Some utilities acted as front-end customer acquisition engines for the next wave of DERs, acting as their customers’ trusted energy advisors. Some opened marketplaces, while others partnered with Google on Project Sunroof and customer-facing services.
Other utilities incorporated DERs into their resource planning processes and began soliciting behind-the-meter resources as an alternative to capital investments in the distribution grid. In support of lower-cost DER alternatives, regulators build mechanisms for utilities to earn profit on their procured services, in addition to capital investments.
At the urging of large customers, utilities started tailoring green tariff programs and site-specific power purchase agreements for individual customers. The few customers who had defected from their utility in the early days remained the exception as utilities increasingly offered differentiated service based on their large customers’ needs.
In a few states, utilities transformed entirely into platform businesses, managing the grid’s operations while facilitating millions of transactions amongst sources of load, generation, storage and ancillary services.
Meanwhile, regulators across the country reformed electricity rate structures based on the new set of shared principles. Rates became more time-variant and location-specific, sending signals for DERs to be sited where their value is highest. Utilities were well positioned to help ratepayers navigate these more complex rates, and many utilities developed a new form of energy auditing focused around savings optimization through DER investment. Independent system operators created rules to enable DERs to participate in wholesale markets, and DER aggregation became the norm.

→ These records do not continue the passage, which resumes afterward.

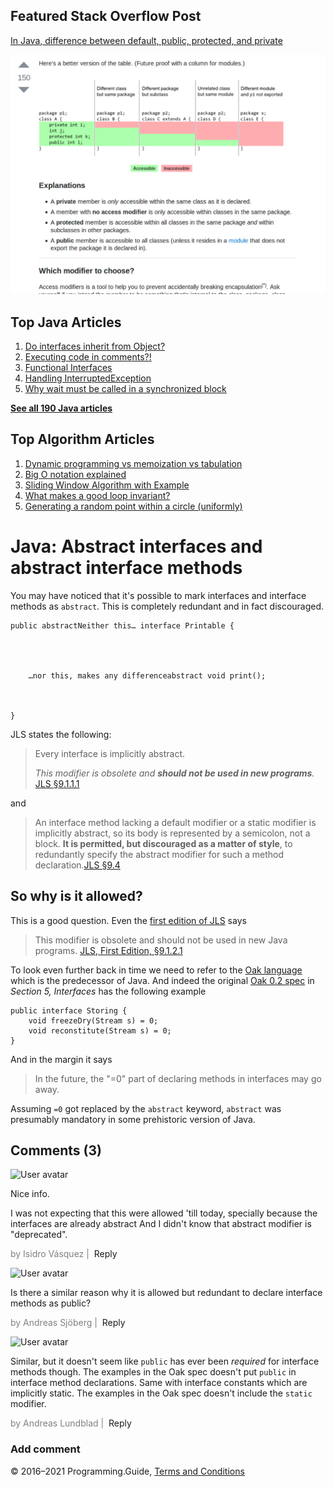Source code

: ## Featured Stack Overflow Post

[In Java, difference between default, public, protected, and private](https://stackoverflow.com/a/33627846/276052)

[<img src="../images/so-featured-33627846.png" alt="StackOverflow screenshot thumbnail" class="screenshot" />](https://stackoverflow.com/a/33627846/276052)

## Top Java Articles

1.  [Do interfaces inherit from Object?](do-interfaces-inherit-from-object.html)
2.  [Executing code in comments?!](executing-code-in-comments.html)
3.  [Functional Interfaces](functional-interfaces.html)
4.  [Handling InterruptedException](handling-interrupted-exceptions.html)
5.  [Why wait must be called in a synchronized block](why-wait-must-be-in-synchronized.html)

[**See all 190 Java articles**](index.html)

## Top Algorithm Articles

1.  [Dynamic programming vs memoization vs tabulation](../dynamic-programming-vs-memoization-vs-tabulation.html)
2.  [Big O notation explained](../big-o-notation-explained.html)
3.  [Sliding Window Algorithm with Example](../sliding-window-example.html)
4.  [What makes a good loop invariant?](../what-makes-a-good-loop-invariant.html)
5.  [Generating a random point within a circle (uniformly)](../random-point-within-circle.html)

# Java: Abstract interfaces and abstract interface methods

You may have noticed that it's possible to mark interfaces and interface methods as `abstract`. This is completely redundant and in fact discouraged.

    public abstractNeither this… interface Printable {




        …nor this, makes any differenceabstract void print();



    }

JLS states the following:

> Every interface is implicitly abstract.
>
> <span class="small">_This modifier is obsolete and **should not be used in new programs**._</span> <a href="https://docs.oracle.com/javase/specs/jls/se8/html/jls-9.html#jls-9.1.1.1" class="quote-source">JLS §9.1.1.1</a>

and

> An interface method lacking a default modifier or a static modifier is implicitly abstract, so its body is represented by a semicolon, not a block. **It is permitted, but discouraged as a matter of style**, to redundantly specify the abstract modifier for such a method declaration.<a href="https://docs.oracle.com/javase/specs/jls/se8/html/jls-9.html#jls-9.4" class="quote-source">JLS §9.4</a>

## So why is it allowed?

This is a good question. Even the [first edition of JLS](http://web.archive.org/web/20091123225637/http://java.sun.com/docs/books/jls/first_edition/html/9.doc.html#30820) says

> This modifier is obsolete and should not be used in new Java programs. <a href="http://web.archive.org/web/20091123225637/http://java.sun.com/docs/books/jls/first_edition/html/9.doc.html#30820)" class="quote-source">JLS, First Edition, §9.1.2.1</a>

To look even further back in time we need to refer to the [Oak language](http://en.wikipedia.org/wiki/Oak_%28programming_language%29) which is the predecessor of Java. And indeed the original [Oak 0.2 spec](http://aioo.be/mirrored/OakSpec0.2.pdf) in _Section 5, Interfaces_ has the following example

    public interface Storing {
        void freezeDry(Stream s) = 0;
        void reconstitute(Stream s) = 0;
    }

And in the margin it says

> In the future, the "=0" part of declaring methods in interfaces may go away.

Assuming `=0` got replaced by the `abstract` keyword, `abstract` was presumably mandatory in some prehistoric version of Java.

## Comments (3)

![User avatar](https://www.gravatar.com/avatar/d41d8cd98f00b204e9800998ecf8427e?d=mp)

Nice info.

I was not expecting that this were allowed 'till today, specially because the interfaces are already abstract And I didn't know that abstract modifier is "deprecated".

<span style="color: grey">by Isidro Vásquez | </span> <span class="reply-button">Reply</span>

![User avatar](https://www.gravatar.com/avatar/d41d8cd98f00b204e9800998ecf8427e?d=mp)

Is there a similar reason why it is allowed but redundant to declare interface methods as public?

<span style="color: grey">by Andreas Sjöberg | </span> <span class="reply-button">Reply</span>

![User avatar](https://www.gravatar.com/avatar/99e100243aaa8b1469b1ed4e8bbecb06?d=mp)

Similar, but it doesn't seem like `public` has ever been _required_ for interface methods though. The examples in the Oak spec doesn't put `public` in interface method declarations. Same with interface constants which are implicitly static. The examples in the Oak spec doesn't include the `static` modifier.

<span style="color: grey">by Andreas Lundblad | </span> <span class="reply-button">Reply</span>

### Add comment

© 2016–2021 Programming.Guide, [Terms and Conditions](../terms-and-conditions.html)
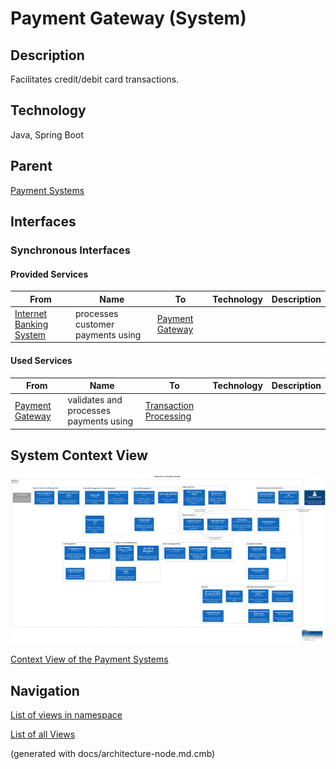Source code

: # Payment Gateway (System)
## Description
Facilitates credit/debit card transactions.

## Technology
Java, Spring Boot

## Parent
[Payment Systems](../../mybank/payment/context-boundary.md)

## Interfaces

### Synchronous Interfaces

#### Provided Services

| From | Name | To | Technology | Description |
|---|---|---|---|---|
| [Internet Banking System](../../mybank/digital-banking/internet-banking-system/internet-banking-system.md) | processes customer payments using | [Payment Gateway](../../mybank/payment/payment-gateway-system.md) |  |  |

#### Used Services

| From | Name | To | Technology | Description |
|---|---|---|---|---|
| [Payment Gateway](../../mybank/payment/payment-gateway-system.md) | validates and processes payments using | [Transaction Processing](../../mybank/core-banking/transaction-processing-system.md) |  |  |

## System Context View
![Context View of the Payment Systems](../../mybank/payment/context-view.png)

[Context View of the Payment Systems](../../mybank/payment/context-view.md)


## Navigation
[List of views in namespace](./views-in-namespace.md)

[List of all Views](../../views.md)

(generated with docs/architecture-node.md.cmb)
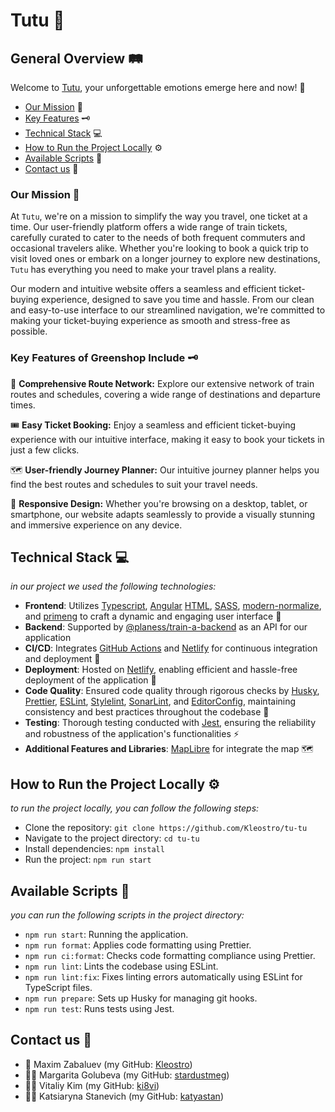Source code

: # Tutu 🚂

## General Overview 🛤

Welcome to [Tutu](https://mad-wizards-tu-tu.netlify.app/), your unforgettable emotions emerge here and now! 🎫

- [Our Mission](#our-mission-) 🚞
- [Key Features](#key-features-of-greenshop-include-%EF%B8%8F) 🗝️
- [Technical Stack](#technical-stack-) 💻
- [How to Run the Project Locally](#how-to-run-the-project-locally-%EF%B8%8F) ⚙️
- [Available Scripts](#available-scripts-) 📑
- [Contact us](#contact-us-) 📩

### Our Mission 🚞

At `Tutu`, we're on a mission to simplify the way you travel, one ticket at a time. Our user-friendly platform offers a wide range of train tickets, carefully curated to cater to the needs of both frequent commuters and occasional travelers alike. Whether you're looking to book a quick trip to visit loved ones or embark on a longer journey to explore new destinations, `Tutu` has everything you need to make your travel plans a reality.

Our modern and intuitive website offers a seamless and efficient ticket-buying experience, designed to save you time and hassle. From our clean and easy-to-use interface to our streamlined navigation, we're committed to making your ticket-buying experience as smooth and stress-free as possible.

### Key Features of Greenshop Include 🗝️

🚂 **Comprehensive Route Network:** Explore our extensive network of train routes and schedules, covering a wide range of destinations and departure times.

🎟️ **Easy Ticket Booking:** Enjoy a seamless and efficient ticket-buying experience with our intuitive interface, making it easy to book your tickets in just a few clicks.

🗺️ **User-friendly Journey Planner:** Our intuitive journey planner helps you find the best routes and schedules to suit your travel needs.

📱 **Responsive Design:** Whether you're browsing on a desktop, tablet, or smartphone, our website adapts seamlessly to provide a visually stunning and immersive experience on any device.

## Technical Stack 💻

_in our project we used the following technologies:_

- **Frontend**: Utilizes [Typescript](https://www.typescriptlang.org/), [Angular](https://angular.io/) [HTML](https://www.w3schools.com/html/), [SASS](https://sass-lang.com/), [modern-normalize](https://github.com/sindresorhus/modern-normalize), and [primeng](https://primeng.org/) to craft a dynamic and engaging user interface 🎨
- **Backend**: Supported by [@planess/train-a-backend](https://www.npmjs.com/package/@planess/train-a-backend) as an API for our application
- **CI/CD**: Integrates [GitHub Actions](https://github.com/features/actions) and [Netlify](https://www.netlify.com/) for continuous integration and deployment 🚀
- **Deployment**: Hosted on [Netlify](https://www.netlify.com/), enabling efficient and hassle-free deployment of the application 🌟
- **Code Quality**: Ensured code quality through rigorous checks by [Husky](https://typicode.github.io/husky/), [Prettier](https://prettier.io/), [ESLint](https://eslint.org/), [Stylelint](https://stylelint.io/), [SonarLint](https://www.sonarsource.com/products/sonarlint/), and [EditorConfig](https://editorconfig.org/), maintaining consistency and best practices throughout the codebase 🐶
- **Testing**: Thorough testing conducted with [Jest](https://jestjs.io/), ensuring the reliability and robustness of the application's functionalities ⚡
- **Additional Features and Libraries**: [MapLibre](https://maplibre.org/maplibre-gl-js/docs/) for integrate the map 🗺

## How to Run the Project Locally ⚙️

_to run the project locally, you can follow the following steps:_

- Clone the repository: `git clone https://github.com/Kleostro/tu-tu`
- Navigate to the project directory: `cd tu-tu`
- Install dependencies: `npm install`
- Run the project: `npm run start`

## Available Scripts 📑

_you can run the following scripts in the project directory:_

- `npm run start`: Running the application.
- `npm run format`: Applies code formatting using Prettier.
- `npm run ci:format`: Checks code formatting compliance using Prettier.
- `npm run lint`: Lints the codebase using ESLint.
- `npm run lint:fix`: Fixes linting errors automatically using ESLint for TypeScript files.
- `npm run prepare`: Sets up Husky for managing git hooks.
- `npm run test`: Runs tests using Jest.

## Contact us 📩

- 🧙 Maxim Zabaluev (my GitHub: [Kleostro](https://github.com/kleostro))
- 🧙‍♀️ Margarita Golubeva (my GitHub: [stardustmeg](https://github.com/stardustmeg))
- 🧙‍♀️ Vitaliy Kim (my GitHub: [ki8vi](https://github.com/ki8vi))
- 🧙‍♀️ Katsiaryna Stanevich (my GitHub: [katyastan](https://github.com/katyastan))
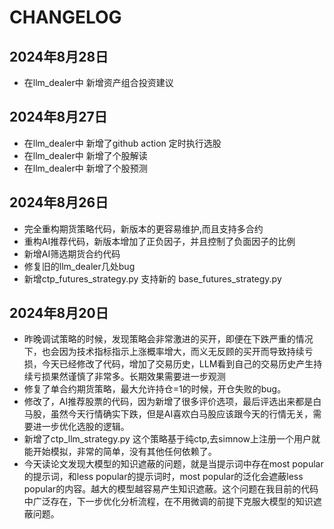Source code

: # CHANGELOG



## 2024年8月28日
- 在llm_dealer中 新增资产组合投资建议

## 2024年8月27日
- 在llm_dealer中 新增了github action 定时执行选股
- 在llm_dealer中 新增了个股解读
- 在llm_dealer中 新增了个股预测


## 2024年8月26日
- 完全重构期货策略代码，新版本的更容易维护,而且支持多合约
- 重构AI推荐代码，新版本增加了正负因子，并且控制了负面因子的比例
- 新增AI筛选期货合约代码
- 修复旧的llm_dealer几处bug
- 新增ctp_futures_strategy.py 支持新的 base_futures_strategy.py

## 2024年8月20日
- 昨晚调试策略的时候，发现策略会非常激进的买开，即便在下跌严重的情况下，也会因为技术指标指示上涨概率增大，而义无反顾的买开而导致持续亏损，今天已经修改了代码，增加了交易历史，LLM看到自己的交易历史产生持续亏损果然谨慎了非常多。长期效果需要进一步观测
- 修复了单合约期货策略，最大允许持仓=1的时候，开仓失败的bug。
- 修改了，AI推荐股票的代码，因为新增了很多评价选项，最后评选出来都是白马股，虽然今天行情确实下跌，但是AI喜欢白马股应该跟今天的行情无关，需要进一步优化选股的逻辑。
- 新增了ctp_llm_strategy.py 这个策略基于纯ctp,去simnow上注册一个用户就能开始模拟，非常的简单，没有其他任何依赖了。
- 今天读论文发现大模型的知识遮蔽的问题，就是当提示词中存在most popular的提示词，和less popular的提示词时，most popular的泛化会遮蔽less popular的内容。越大的模型越容易产生知识遮蔽。这个问题在我目前的代码中广泛存在，下一步优化分析流程，在不用微调的前提下克服大模型的知识遮蔽问题。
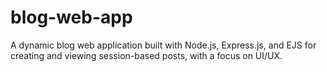 # blog-web-app
A dynamic blog web application built with Node.js, Express.js, and EJS for creating and viewing session-based posts, with a focus on UI/UX.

By the mid-2020s, nearly every major investor-owned utility had a new business architecture. Their sources of earnings diversified, which made their businesses more resilient to changes in load growth, commodity prices and technology evolution.
Today, the prototypical homeowner has some form of generation, load control and energy storage at her residence. Her personal grid infrastructure is optimized for her own savings and load based on the needs of the grid. An aggregator bids her capabilities into wholesale markets and periodically to the utility for grid services. But she doesn’t much notice any of this. She’s just happy that her electricity is efficient, intelligent, automated and cheaper than it was a decade earlier.